We downloaded predicted transcription factor motif binding sites from JASPAR (Supplementary Data 1). After choosing sites with a score (weight) greater than 400, we separated each transcription factor’s binding sites into a separate bed file. Then, we used genomic association tester (GAT) 1.3.4 to associate significant gRNAs in each cell line (as defined in CRISPRi pooled screens library preparation and data analysis) with the transcription factor motifs in each transcription factor’s file. We defined the workspace for GAT as the entirety of the MYC TAD / screen area. GAT was run 5x with 2000 iterations per run, for a total of 10,000 iterations per association test, for a total of 10,000 iterations per association test. GO term enrichment was performed with Metascape v3.5 against a background of all Homo sapiens transcription factors in JASPAR.

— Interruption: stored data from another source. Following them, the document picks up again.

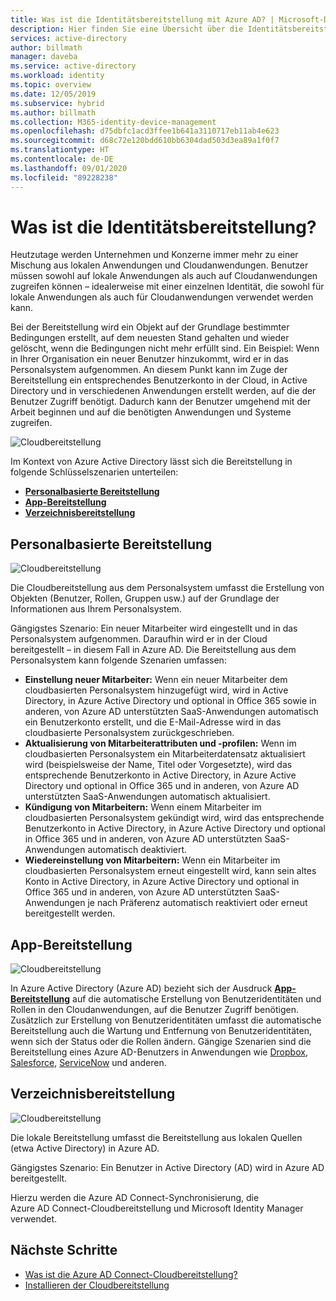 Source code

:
 ```yaml
---
title: Was ist die Identitätsbereitstellung mit Azure AD? | Microsoft-Dokumentation
description: Hier finden Sie eine Übersicht über die Identitätsbereitstellung.
services: active-directory
author: billmath
manager: daveba
ms.service: active-directory
ms.workload: identity
ms.topic: overview
ms.date: 12/05/2019
ms.subservice: hybrid
ms.author: billmath
ms.collection: M365-identity-device-management
ms.openlocfilehash: d75dbfc1acd3ffee1b641a3110717eb11ab4e623
ms.sourcegitcommit: d68c72e120bdd610bb6304dad503d3ea89a1f0f7
ms.translationtype: HT
ms.contentlocale: de-DE
ms.lasthandoff: 09/01/2020
ms.locfileid: "89228238"
---
```

# <a name="what-is-identity-provisioning"></a>Was ist die Identitätsbereitstellung?

Heutzutage werden Unternehmen und Konzerne immer mehr zu einer Mischung aus lokalen Anwendungen und Cloudanwendungen.  Benutzer müssen sowohl auf lokale Anwendungen als auch auf Cloudanwendungen zugreifen können – idealerweise mit einer einzelnen Identität, die sowohl für lokale Anwendungen als auch für Cloudanwendungen verwendet werden kann.

Bei der Bereitstellung wird ein Objekt auf der Grundlage bestimmter Bedingungen erstellt, auf dem neuesten Stand gehalten und wieder gelöscht, wenn die Bedingungen nicht mehr erfüllt sind. Ein Beispiel: Wenn in Ihrer Organisation ein neuer Benutzer hinzukommt, wird er in das Personalsystem aufgenommen.  An diesem Punkt kann im Zuge der Bereitstellung ein entsprechendes Benutzerkonto in der Cloud, in Active Directory und in verschiedenen Anwendungen erstellt werden, auf die der Benutzer Zugriff benötigt.  Dadurch kann der Benutzer umgehend mit der Arbeit beginnen und auf die benötigten Anwendungen und Systeme zugreifen. 

![Cloudbereitstellung](media/what-is-provisioning/cloud1.png)

Im Kontext von Azure Active Directory lässt sich die Bereitstellung in folgende Schlüsselszenarien unterteilen:  

- **[Personalbasierte Bereitstellung](#hr-driven-provisioning)**  
- **[App-Bereitstellung](#app-provisioning)**  
- **[Verzeichnisbereitstellung](#directory-provisioning)** 

## <a name="hr-driven-provisioning"></a>Personalbasierte Bereitstellung

![Cloudbereitstellung](media/what-is-provisioning/cloud2.png)

Die Cloudbereitstellung aus dem Personalsystem umfasst die Erstellung von Objekten (Benutzer, Rollen, Gruppen usw.) auf der Grundlage der Informationen aus Ihrem Personalsystem.  

Gängigstes Szenario: Ein neuer Mitarbeiter wird eingestellt und in das Personalsystem aufgenommen.  Daraufhin wird er in der Cloud bereitgestellt –  in diesem Fall in Azure AD.  Die Bereitstellung aus dem Personalsystem kann folgende Szenarien umfassen: 

- **Einstellung neuer Mitarbeiter:** Wenn ein neuer Mitarbeiter dem cloudbasierten Personalsystem hinzugefügt wird, wird in Active Directory, in Azure Active Directory und optional in Office 365 sowie in anderen, von Azure AD unterstützten SaaS-Anwendungen automatisch ein Benutzerkonto erstellt, und die E-Mail-Adresse wird in das cloudbasierte Personalsystem zurückgeschrieben.
- **Aktualisierung von Mitarbeiterattributen und -profilen:** Wenn im cloudbasierten Personalsystem ein Mitarbeiterdatensatz aktualisiert wird (beispielsweise der Name, Titel oder Vorgesetzte), wird das entsprechende Benutzerkonto in Active Directory, in Azure Active Directory und optional in Office 365 und in anderen, von Azure AD unterstützten SaaS-Anwendungen automatisch aktualisiert.
- **Kündigung von Mitarbeitern:** Wenn einem Mitarbeiter im cloudbasierten Personalsystem gekündigt wird, wird das entsprechende Benutzerkonto in Active Directory, in Azure Active Directory und optional in Office 365 und in anderen, von Azure AD unterstützten SaaS-Anwendungen automatisch deaktiviert.
- **Wiedereinstellung von Mitarbeitern:** Wenn ein Mitarbeiter im cloudbasierten Personalsystem erneut eingestellt wird, kann sein altes Konto in Active Directory, in Azure Active Directory und optional in Office 365 und in anderen, von Azure AD unterstützten SaaS-Anwendungen je nach Präferenz automatisch reaktiviert oder erneut bereitgestellt werden.


## <a name="app-provisioning"></a>App-Bereitstellung

![Cloudbereitstellung](media/what-is-provisioning/cloud3.png)

In Azure Active Directory (Azure AD) bezieht sich der Ausdruck **[App-Bereitstellung](../app-provisioning/user-provisioning.md)** auf die automatische Erstellung von Benutzeridentitäten und Rollen in den Cloudanwendungen, auf die Benutzer Zugriff benötigen. Zusätzlich zur Erstellung von Benutzeridentitäten umfasst die automatische Bereitstellung auch die Wartung und Entfernung von Benutzeridentitäten, wenn sich der Status oder die Rollen ändern. Gängige Szenarien sind die Bereitstellung eines Azure AD-Benutzers in Anwendungen wie [Dropbox](../saas-apps/dropboxforbusiness-provisioning-tutorial.md), [Salesforce](../saas-apps/salesforce-provisioning-tutorial.md), [ServiceNow](../saas-apps/servicenow-provisioning-tutorial.md) und anderen.

## <a name="directory-provisioning"></a>Verzeichnisbereitstellung

![Cloudbereitstellung](media/what-is-provisioning/cloud4.png)

Die lokale Bereitstellung umfasst die Bereitstellung aus lokalen Quellen (etwa Active Directory) in Azure AD.  

Gängigstes Szenario: Ein Benutzer in Active Directory (AD) wird in Azure AD bereitgestellt.

Hierzu werden die Azure AD Connect-Synchronisierung, die Azure AD Connect-Cloudbereitstellung und Microsoft Identity Manager verwendet. 
 
## <a name="next-steps"></a>Nächste Schritte 

- [Was ist die Azure AD Connect-Cloudbereitstellung?](what-is-cloud-provisioning.md)
- [Installieren der Cloudbereitstellung](how-to-install.md)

TF ChIP-seq and TCGA analysis

We downloaded TF ChIP-seq data from ENCODE (Supplementary Data 1) as processed bigWigs. We accessed TCGA pan-cancer RNA-seq data via the cBioPortal dashboard. We generated MYC-TF correlation plots in RStudio, which also gave us correlation values and p values. TFs chosen are among the top 50 TFs ranked by fold enrichment from GAT (See Transcription factor motif prediction) and represent TF families highlighted by GAT in each cell line.

Statistical analysis

Data between two groups were compared using a two-tailed unpaired Student’s t test. Unless otherwise indicated, a P-value less than or equal to 0.05 was considered statistically significant for all analyses, and not corrected for multiple comparisons. In cases where multiple comparison corrections were necessary, we adjusted the P value using the Benjamini-Hochberg method. All group results are represented as mean ± s.e.m, if not stated otherwise. Statistical analyses were performed in Prism (GraphPad) and RStudio (RStudio PBC).

Reporting summary

Further information on research design is available in the Nature Portfolio Reporting Summary linked to this article.